Output, exactly as written, the lines of the data below from the one containing "Lammps https://lammps.sandia.gov" to the end.

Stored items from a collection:
= Beginning of Section =

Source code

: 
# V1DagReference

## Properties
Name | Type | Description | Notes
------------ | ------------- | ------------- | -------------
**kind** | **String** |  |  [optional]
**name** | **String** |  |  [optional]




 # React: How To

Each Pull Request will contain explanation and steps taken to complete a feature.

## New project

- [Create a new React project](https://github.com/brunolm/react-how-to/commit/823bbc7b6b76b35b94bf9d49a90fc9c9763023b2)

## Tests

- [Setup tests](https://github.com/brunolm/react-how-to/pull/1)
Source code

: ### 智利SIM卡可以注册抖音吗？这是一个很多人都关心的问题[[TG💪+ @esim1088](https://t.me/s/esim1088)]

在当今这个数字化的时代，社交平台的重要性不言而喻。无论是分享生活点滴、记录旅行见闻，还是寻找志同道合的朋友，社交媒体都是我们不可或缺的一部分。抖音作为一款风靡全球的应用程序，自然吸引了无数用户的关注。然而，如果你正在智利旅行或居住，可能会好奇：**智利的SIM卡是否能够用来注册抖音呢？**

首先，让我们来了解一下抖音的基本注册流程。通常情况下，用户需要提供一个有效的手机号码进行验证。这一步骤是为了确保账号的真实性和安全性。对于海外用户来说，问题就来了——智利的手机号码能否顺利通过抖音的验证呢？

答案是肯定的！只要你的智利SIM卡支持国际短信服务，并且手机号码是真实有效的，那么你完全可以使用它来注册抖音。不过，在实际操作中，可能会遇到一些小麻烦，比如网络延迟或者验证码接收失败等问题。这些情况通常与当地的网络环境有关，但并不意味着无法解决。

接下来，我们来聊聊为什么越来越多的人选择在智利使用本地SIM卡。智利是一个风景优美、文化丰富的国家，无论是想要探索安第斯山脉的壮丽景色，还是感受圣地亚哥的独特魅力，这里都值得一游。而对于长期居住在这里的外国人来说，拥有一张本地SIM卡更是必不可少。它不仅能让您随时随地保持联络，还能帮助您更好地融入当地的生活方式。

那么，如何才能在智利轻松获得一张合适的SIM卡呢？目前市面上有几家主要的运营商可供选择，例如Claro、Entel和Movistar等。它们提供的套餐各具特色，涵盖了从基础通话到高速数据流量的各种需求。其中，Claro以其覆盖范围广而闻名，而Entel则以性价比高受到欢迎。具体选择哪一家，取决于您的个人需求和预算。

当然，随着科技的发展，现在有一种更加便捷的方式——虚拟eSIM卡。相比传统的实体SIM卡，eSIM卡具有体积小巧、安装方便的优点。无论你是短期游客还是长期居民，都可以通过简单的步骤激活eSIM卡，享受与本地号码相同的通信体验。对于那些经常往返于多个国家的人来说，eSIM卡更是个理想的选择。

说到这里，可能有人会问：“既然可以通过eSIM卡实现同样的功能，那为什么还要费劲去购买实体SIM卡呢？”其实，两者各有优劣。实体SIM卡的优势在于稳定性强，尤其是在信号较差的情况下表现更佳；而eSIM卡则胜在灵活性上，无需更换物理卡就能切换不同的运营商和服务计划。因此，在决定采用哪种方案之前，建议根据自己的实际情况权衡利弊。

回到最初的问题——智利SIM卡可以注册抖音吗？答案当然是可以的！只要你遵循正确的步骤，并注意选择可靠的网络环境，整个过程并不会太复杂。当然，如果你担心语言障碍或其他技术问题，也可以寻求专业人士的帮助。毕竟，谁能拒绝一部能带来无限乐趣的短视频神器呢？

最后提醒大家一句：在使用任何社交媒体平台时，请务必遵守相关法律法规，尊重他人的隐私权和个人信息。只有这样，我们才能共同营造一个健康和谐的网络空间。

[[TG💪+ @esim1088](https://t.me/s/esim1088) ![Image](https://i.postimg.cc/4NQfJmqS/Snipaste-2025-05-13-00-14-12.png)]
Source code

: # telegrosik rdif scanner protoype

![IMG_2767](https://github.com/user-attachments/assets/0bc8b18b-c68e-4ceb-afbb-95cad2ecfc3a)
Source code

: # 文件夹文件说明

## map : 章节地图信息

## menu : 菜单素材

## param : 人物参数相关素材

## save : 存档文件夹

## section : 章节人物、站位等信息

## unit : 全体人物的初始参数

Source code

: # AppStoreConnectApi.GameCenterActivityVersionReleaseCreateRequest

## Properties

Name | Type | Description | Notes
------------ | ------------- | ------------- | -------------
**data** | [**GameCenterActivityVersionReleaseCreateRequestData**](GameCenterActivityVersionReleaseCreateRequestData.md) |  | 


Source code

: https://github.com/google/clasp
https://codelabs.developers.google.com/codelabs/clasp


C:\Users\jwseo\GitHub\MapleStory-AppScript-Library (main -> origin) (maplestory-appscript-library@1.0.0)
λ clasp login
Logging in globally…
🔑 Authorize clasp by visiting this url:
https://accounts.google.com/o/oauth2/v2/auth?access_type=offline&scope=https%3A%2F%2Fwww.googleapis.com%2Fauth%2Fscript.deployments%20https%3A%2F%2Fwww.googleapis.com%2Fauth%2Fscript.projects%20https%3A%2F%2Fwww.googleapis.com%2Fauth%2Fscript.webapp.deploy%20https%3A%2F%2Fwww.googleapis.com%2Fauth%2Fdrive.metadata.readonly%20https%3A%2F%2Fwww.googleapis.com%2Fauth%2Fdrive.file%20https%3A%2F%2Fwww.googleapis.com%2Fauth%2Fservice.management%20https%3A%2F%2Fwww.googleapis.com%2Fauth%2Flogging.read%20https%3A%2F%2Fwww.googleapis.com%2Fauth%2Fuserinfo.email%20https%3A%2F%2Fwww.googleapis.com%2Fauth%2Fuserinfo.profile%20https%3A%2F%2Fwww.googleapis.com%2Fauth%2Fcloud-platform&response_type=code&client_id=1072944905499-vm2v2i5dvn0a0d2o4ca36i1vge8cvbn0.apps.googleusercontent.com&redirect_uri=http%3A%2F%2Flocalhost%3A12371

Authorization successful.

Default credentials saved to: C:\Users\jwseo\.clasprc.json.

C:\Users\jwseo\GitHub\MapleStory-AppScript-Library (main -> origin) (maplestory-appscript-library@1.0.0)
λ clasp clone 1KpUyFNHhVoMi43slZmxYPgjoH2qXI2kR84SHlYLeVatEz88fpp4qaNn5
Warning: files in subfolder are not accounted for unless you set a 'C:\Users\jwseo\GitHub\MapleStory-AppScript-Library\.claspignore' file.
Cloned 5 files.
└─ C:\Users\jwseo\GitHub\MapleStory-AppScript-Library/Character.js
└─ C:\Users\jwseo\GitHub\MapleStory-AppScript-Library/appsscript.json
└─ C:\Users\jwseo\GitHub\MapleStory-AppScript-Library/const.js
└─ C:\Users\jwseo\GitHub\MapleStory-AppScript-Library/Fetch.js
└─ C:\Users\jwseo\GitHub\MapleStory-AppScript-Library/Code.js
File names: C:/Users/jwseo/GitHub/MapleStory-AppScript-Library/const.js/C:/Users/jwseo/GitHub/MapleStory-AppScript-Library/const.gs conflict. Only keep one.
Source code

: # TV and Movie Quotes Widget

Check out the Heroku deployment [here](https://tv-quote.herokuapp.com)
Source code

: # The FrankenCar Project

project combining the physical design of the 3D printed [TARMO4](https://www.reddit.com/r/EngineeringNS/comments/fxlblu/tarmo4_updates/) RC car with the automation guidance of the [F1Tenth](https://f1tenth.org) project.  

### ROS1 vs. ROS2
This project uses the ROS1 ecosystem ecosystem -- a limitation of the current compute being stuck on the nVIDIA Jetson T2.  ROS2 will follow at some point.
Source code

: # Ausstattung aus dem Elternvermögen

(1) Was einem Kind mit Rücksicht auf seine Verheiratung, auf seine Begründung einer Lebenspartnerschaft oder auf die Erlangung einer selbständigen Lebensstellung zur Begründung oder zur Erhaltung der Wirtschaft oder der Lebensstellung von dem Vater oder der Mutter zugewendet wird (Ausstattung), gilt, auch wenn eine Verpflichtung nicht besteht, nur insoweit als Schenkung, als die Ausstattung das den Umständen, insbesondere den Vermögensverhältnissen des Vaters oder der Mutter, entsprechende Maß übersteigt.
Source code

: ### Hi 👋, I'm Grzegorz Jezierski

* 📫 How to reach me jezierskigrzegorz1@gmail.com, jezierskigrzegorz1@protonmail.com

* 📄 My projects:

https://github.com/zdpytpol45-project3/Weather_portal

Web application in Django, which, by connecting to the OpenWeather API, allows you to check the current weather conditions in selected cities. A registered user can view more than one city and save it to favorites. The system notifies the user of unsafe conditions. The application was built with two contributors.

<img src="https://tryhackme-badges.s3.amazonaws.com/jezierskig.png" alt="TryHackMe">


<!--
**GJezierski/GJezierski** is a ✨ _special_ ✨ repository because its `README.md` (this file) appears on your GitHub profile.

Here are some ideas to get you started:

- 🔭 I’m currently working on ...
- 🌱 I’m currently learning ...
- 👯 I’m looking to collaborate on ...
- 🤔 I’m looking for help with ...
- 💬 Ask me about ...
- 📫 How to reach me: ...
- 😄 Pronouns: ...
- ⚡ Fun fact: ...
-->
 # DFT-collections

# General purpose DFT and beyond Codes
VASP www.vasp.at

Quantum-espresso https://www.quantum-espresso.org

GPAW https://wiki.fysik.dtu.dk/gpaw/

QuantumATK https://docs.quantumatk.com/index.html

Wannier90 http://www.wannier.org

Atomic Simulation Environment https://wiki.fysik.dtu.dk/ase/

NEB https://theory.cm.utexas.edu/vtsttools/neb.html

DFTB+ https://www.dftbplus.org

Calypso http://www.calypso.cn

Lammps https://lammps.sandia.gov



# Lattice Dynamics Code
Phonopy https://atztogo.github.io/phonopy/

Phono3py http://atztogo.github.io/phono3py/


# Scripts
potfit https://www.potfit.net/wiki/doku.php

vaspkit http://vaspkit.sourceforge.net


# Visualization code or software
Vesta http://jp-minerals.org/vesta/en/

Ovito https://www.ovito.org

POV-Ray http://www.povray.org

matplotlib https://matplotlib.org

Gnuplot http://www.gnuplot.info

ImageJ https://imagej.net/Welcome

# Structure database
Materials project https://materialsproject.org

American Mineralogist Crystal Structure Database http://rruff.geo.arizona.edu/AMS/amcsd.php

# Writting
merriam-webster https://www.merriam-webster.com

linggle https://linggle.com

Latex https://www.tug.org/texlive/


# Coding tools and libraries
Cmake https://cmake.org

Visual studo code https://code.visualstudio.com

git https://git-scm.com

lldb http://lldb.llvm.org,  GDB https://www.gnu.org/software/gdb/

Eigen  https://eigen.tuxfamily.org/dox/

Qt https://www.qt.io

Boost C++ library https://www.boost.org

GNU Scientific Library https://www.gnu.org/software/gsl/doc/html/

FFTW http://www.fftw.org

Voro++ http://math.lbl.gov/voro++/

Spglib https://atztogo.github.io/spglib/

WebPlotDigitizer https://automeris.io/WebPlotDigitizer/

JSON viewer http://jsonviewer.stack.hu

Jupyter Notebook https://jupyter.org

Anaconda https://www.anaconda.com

= End of Section =

- WRITTEN SOLUTION -
Lammps https://lammps.sandia.gov



# Lattice Dynamics Code
Phonopy https://atztogo.github.io/phonopy/

Phono3py http://atztogo.github.io/phono3py/


# Scripts
potfit https://www.potfit.net/wiki/doku.php

vaspkit http://vaspkit.sourceforge.net


# Visualization code or software
Vesta http://jp-minerals.org/vesta/en/

Ovito https://www.ovito.org

POV-Ray http://www.povray.org

matplotlib https://matplotlib.org

Gnuplot http://www.gnuplot.info

ImageJ https://imagej.net/Welcome

# Structure database
Materials project https://materialsproject.org

American Mineralogist Crystal Structure Database http://rruff.geo.arizona.edu/AMS/amcsd.php

# Writting
merriam-webster https://www.merriam-webster.com

linggle https://linggle.com

Latex https://www.tug.org/texlive/


# Coding tools and libraries
Cmake https://cmake.org

Visual studo code https://code.visualstudio.com

git https://git-scm.com

lldb http://lldb.llvm.org,  GDB https://www.gnu.org/software/gdb/

Eigen  https://eigen.tuxfamily.org/dox/

Qt https://www.qt.io

Boost C++ library https://www.boost.org

GNU Scientific Library https://www.gnu.org/software/gsl/doc/html/

FFTW http://www.fftw.org

Voro++ http://math.lbl.gov/voro++/

Spglib https://atztogo.github.io/spglib/

WebPlotDigitizer https://automeris.io/WebPlotDigitizer/

JSON viewer http://jsonviewer.stack.hu

Jupyter Notebook https://jupyter.org

Anaconda https://www.anaconda.com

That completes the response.